When creating a simple ArrayAdapter, you must pass in at least a context and a layout resource that contains only a TextView. The context is used to create new views and the layout resource is the view that gets created. The ArrayAdapter also accepts an array or list collection of objects as one of the constructor overloads or it can accept just a list using the addAll() method. The adapter then takes the string representation of each object in the collection and sets it to the TextView resource passed into the constructor.
Since ArrayAdapter uses the toString() method of an object to show data, this adapter is not suited to showing a complex set of data. However, this adapter is great for showing single line list or spinner items. If you want to show more complex data, you'll need to create your own BaseAdapter implementation or, possibly, use a SimpleAdapter.
SimpleAdapter
A SimpleAdapter is, as the name implies, very simple to use. However SimpleAdapter is, contrary to the name, not so simple to setup. A SimpleAdapter can be used in place of a custom adapter whenever you want to show more complex AdapterView items, but the views only contain text. If you want to create list, grid, or spinner items that have images in them, this is not the right adapter to use.
To use a SimpleAdapter, you must first convert each object into a HashMap<String, String>. This means mapping each point of data in your object to a string key that can represent it. After converting your objects into HashMaps, you would then add all of those HashMaps into an ArrayList<HashMap<String, String>>. Then you would need to create a string array of all your keys and an integer array of all of the view IDs where the data should be shown. Then you pass all of that data, including the list/grid item layout into the adapter constructor. Once you've done that, everything should just work. Behind the scenes, the getView() method is using the string array to pull data from the passed in HashMaps. Then getView() assigns that data from the HashMap to the TextView specified in the integer array.

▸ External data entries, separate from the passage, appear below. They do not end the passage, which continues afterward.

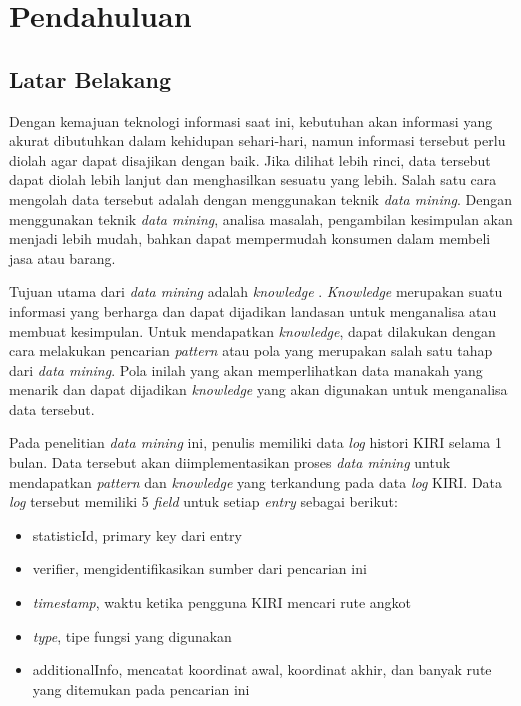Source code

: \chapter{Pendahuluan}
\label{chap:intro}

\section{Latar Belakang}
\label{sec:motivation}

Dengan kemajuan teknologi informasi saat ini, kebutuhan akan informasi yang akurat dibutuhkan dalam kehidupan sehari-hari, namun informasi tersebut perlu diolah agar dapat disajikan dengan baik. Jika dilihat lebih rinci, data tersebut dapat diolah lebih lanjut dan menghasilkan sesuatu yang lebih. Salah satu cara mengolah data tersebut adalah dengan menggunakan teknik \textsl{data mining}. Dengan menggunakan teknik \textsl{data mining}, analisa masalah, pengambilan kesimpulan akan menjadi lebih mudah, bahkan dapat mempermudah konsumen dalam membeli jasa atau barang.

Tujuan utama dari \textsl{data mining} adalah \textsl{knowledge} \cite{DM}. \textsl{Knowledge} merupakan suatu informasi yang berharga dan dapat dijadikan landasan untuk menganalisa atau membuat kesimpulan. Untuk mendapatkan \textsl{knowledge}, dapat dilakukan dengan cara melakukan pencarian \textsl{pattern} atau pola yang merupakan salah satu tahap dari \textsl{data mining}. Pola inilah yang akan memperlihatkan data manakah yang menarik dan dapat dijadikan \textsl{knowledge} yang akan digunakan untuk menganalisa data tersebut.

Pada penelitian \textsl{data mining} ini, penulis memiliki data \textsl{log} histori KIRI selama 1 bulan. Data tersebut akan diimplementasikan proses \textsl{data mining} untuk mendapatkan \textsl{pattern} dan \textsl{knowledge} yang terkandung pada data \textsl{log} KIRI. Data \textsl{log} tersebut memiliki 5 \textsl{field} untuk setiap \textsl{entry} sebagai berikut:
\begin{itemize}
	\item statisticId, primary key dari entry
	\item verifier, mengidentifikasikan sumber dari pencarian ini
	\item \textsl{timestamp}, waktu ketika pengguna KIRI mencari rute angkot
	\item \textsl{type}, tipe fungsi yang digunakan
	\item additionalInfo, mencatat koordinat awal, koordinat akhir, dan banyak rute yang ditemukan pada pencarian ini
\end{itemize}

private ListView mListView;
private ArrayList<Employee> mEmployees;
...
// Members initialized
...
private void setSimpleAdapter() {
// Field identifiers
final String name = "name";
final String department = "department";
final String years = "years";
// List of elements for our adapter.
ArrayList<HashMap<String, String>> elements = new ArrayList<HashMap<String,String>>();
// Goes through each employee and maps the data elements to a String key.
for(Employee employee : mEmployees) {
HashMap<String, String> map = new HashMap<String, String>();
map.put(name, employee.getName());
map.put(department, employee.getDepartment());
map.put(years, getString(R.string.years, employee.getYearsOfService()));
elements.add(map);
}
// Creating an array of our keys
String[] keys = new String[] {
name, department, years
};
// Creating an array of our list item components.
// Indices must match the keys array.
int[] views = new int[] {
R.id.employee_name,
R.id.employee_department,
R.id.employee_service_time
};
// Creating a new SimpleAdapter that maps values to views using our keys and views arrays.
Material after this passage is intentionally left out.